-- Raw data follows --

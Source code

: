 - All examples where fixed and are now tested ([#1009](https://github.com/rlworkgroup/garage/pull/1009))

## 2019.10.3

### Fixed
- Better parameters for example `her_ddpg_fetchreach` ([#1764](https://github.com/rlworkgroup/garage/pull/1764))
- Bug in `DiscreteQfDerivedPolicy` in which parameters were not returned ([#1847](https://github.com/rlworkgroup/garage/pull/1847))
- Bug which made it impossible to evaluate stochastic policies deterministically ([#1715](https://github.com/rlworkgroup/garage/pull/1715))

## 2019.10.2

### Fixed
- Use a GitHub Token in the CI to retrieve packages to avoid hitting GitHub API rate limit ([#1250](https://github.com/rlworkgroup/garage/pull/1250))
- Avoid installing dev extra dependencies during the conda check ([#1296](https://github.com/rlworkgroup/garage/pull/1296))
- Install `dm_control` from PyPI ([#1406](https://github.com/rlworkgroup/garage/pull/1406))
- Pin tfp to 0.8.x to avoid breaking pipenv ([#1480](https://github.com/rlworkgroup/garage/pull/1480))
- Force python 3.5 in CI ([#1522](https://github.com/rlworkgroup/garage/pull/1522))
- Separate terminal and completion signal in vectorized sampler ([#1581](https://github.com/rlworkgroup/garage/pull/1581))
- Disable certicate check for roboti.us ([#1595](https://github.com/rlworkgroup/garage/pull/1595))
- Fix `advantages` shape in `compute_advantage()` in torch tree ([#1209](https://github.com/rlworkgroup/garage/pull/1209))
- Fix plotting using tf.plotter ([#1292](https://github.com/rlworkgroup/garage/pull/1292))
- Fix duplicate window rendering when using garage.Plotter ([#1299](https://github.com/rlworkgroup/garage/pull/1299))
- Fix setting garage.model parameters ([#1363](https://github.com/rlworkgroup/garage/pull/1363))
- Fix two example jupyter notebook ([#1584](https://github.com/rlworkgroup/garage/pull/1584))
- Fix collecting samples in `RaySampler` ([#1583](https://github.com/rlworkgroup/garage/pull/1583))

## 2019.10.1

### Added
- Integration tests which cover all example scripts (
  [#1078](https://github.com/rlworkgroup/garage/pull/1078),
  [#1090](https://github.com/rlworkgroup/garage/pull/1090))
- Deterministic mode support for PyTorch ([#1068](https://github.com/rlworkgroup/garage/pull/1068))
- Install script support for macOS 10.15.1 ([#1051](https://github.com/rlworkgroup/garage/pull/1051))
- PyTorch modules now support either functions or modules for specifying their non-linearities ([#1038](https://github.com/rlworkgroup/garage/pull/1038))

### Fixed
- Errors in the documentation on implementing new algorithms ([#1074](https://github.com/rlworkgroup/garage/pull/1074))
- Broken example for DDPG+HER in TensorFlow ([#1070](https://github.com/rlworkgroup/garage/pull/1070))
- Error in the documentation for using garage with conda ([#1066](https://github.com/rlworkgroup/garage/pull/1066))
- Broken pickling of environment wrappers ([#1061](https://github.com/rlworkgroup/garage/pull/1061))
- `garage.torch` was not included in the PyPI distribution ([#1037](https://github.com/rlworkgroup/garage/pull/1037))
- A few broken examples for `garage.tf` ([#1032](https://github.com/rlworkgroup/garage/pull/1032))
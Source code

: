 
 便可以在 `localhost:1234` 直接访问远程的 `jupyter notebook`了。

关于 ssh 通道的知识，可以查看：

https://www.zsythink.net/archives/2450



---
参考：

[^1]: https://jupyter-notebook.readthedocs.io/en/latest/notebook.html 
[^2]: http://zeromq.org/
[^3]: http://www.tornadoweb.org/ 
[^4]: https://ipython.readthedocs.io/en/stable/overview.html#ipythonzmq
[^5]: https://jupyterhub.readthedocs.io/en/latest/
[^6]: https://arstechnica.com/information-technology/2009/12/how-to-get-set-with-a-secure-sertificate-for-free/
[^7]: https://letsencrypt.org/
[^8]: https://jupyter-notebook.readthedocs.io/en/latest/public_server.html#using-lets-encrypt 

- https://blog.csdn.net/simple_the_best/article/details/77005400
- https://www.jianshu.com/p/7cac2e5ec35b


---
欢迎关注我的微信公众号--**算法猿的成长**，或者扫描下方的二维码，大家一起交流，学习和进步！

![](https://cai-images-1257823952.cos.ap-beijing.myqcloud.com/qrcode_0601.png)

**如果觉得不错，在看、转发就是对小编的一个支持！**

-- Raw data concluded --
-- Raw data follows --

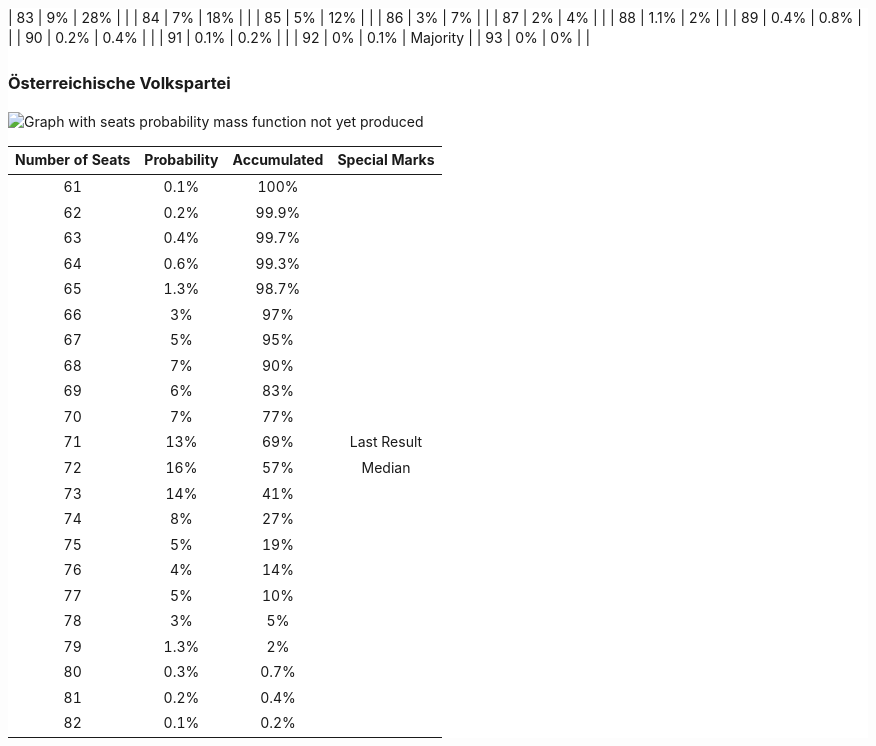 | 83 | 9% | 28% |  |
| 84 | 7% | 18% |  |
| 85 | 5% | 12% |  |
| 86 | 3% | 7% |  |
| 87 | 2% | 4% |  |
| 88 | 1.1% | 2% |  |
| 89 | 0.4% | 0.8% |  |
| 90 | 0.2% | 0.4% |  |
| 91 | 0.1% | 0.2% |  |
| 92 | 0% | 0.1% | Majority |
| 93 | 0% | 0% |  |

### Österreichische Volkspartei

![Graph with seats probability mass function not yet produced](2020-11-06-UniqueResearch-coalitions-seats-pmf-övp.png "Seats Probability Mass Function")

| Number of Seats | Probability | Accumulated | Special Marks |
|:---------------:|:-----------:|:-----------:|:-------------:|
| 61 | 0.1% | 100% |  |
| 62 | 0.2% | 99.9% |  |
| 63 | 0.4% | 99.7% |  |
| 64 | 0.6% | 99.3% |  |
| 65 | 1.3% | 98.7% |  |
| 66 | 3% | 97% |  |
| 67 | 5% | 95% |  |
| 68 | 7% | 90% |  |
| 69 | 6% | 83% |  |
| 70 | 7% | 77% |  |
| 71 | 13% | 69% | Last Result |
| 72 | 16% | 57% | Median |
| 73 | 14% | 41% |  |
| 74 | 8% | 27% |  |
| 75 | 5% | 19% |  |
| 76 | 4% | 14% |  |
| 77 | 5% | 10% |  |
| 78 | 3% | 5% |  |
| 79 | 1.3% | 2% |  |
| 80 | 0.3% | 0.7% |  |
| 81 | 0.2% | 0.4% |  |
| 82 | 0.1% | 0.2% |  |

-- Raw data concluded --
-- Raw data follows --

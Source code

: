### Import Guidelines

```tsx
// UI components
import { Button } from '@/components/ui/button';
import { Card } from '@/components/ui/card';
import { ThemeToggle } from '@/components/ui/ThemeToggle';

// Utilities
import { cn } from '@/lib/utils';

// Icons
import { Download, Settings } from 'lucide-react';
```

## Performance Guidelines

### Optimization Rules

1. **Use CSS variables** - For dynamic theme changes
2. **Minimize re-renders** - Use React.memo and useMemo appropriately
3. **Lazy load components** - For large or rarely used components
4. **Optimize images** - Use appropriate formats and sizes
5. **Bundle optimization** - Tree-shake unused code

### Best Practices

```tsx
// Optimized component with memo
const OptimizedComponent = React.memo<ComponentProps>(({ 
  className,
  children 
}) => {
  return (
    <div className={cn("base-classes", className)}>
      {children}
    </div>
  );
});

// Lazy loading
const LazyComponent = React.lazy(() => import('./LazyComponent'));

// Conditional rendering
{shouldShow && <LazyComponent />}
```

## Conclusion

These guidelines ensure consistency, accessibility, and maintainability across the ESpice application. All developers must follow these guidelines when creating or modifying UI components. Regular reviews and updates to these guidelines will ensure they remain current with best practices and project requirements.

-- Raw data concluded --

Your instructions: The required answer is each line of the entries containing the string "examples".

Completed exercise:
: - All examples where fixed and are now tested ([#1009](https://github.com/rlworkgroup/garage/pull/1009))
- A few broken examples for `garage.tf` ([#1032](https://github.com/rlworkgroup/garage/pull/1032))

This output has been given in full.